▸ **Required action**
All lines from the one containing "Cooler Shroud thumbscrews." through the final line of the entries are to be written out verbatim; no other line is to be included.

▸ **Data section**

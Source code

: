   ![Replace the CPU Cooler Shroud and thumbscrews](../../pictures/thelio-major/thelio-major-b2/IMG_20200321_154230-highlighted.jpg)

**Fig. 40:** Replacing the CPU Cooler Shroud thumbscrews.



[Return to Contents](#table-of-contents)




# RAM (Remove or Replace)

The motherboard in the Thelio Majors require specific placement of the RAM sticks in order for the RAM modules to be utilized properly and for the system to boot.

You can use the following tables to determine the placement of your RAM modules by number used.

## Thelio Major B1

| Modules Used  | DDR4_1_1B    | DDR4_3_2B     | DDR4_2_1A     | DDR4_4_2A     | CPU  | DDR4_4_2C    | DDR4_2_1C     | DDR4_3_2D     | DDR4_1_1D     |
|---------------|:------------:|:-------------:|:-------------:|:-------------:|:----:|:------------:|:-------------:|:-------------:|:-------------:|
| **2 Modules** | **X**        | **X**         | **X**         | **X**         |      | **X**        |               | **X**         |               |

▸ **Solution below**
**Fig. 40:** Replacing the CPU Cooler Shroud thumbscrews.



[Return to Contents](#table-of-contents)




# RAM (Remove or Replace)

The motherboard in the Thelio Majors require specific placement of the RAM sticks in order for the RAM modules to be utilized properly and for the system to boot.

You can use the following tables to determine the placement of your RAM modules by number used.

## Thelio Major B1

| Modules Used  | DDR4_1_1B    | DDR4_3_2B     | DDR4_2_1A     | DDR4_4_2A     | CPU  | DDR4_4_2C    | DDR4_2_1C     | DDR4_3_2D     | DDR4_1_1D     |
|---------------|:------------:|:-------------:|:-------------:|:-------------:|:----:|:------------:|:-------------:|:-------------:|:-------------:|
| **2 Modules** | **X**        | **X**         | **X**         | **X**         |      | **X**        |               | **X**         |               |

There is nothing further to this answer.